■ About this exercise: Only an exact repetition of every entry counts as the answer.

■ Data to examine:
+---+

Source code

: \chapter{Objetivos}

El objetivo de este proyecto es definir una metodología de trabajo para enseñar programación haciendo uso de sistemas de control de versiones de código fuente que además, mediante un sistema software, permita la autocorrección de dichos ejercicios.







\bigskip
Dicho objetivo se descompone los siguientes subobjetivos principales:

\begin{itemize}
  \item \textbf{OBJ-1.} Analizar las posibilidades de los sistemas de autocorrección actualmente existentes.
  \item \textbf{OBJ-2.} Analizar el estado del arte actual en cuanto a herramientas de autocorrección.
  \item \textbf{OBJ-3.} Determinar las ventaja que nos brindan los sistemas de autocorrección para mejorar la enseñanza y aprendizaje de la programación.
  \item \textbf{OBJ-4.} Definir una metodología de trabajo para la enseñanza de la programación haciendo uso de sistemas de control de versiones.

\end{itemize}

+---+

■ Result:
Source code

: \chapter{Objetivos}

El objetivo de este proyecto es definir una metodología de trabajo para enseñar programación haciendo uso de sistemas de control de versiones de código fuente que además, mediante un sistema software, permita la autocorrección de dichos ejercicios.







\bigskip
Dicho objetivo se descompone los siguientes subobjetivos principales:

\begin{itemize}
  \item \textbf{OBJ-1.} Analizar las posibilidades de los sistemas de autocorrección actualmente existentes.
  \item \textbf{OBJ-2.} Analizar el estado del arte actual en cuanto a herramientas de autocorrección.
  \item \textbf{OBJ-3.} Determinar las ventaja que nos brindan los sistemas de autocorrección para mejorar la enseñanza y aprendizaje de la programación.
  \item \textbf{OBJ-4.} Definir una metodología de trabajo para la enseñanza de la programación haciendo uso de sistemas de control de versiones.

\end{itemize}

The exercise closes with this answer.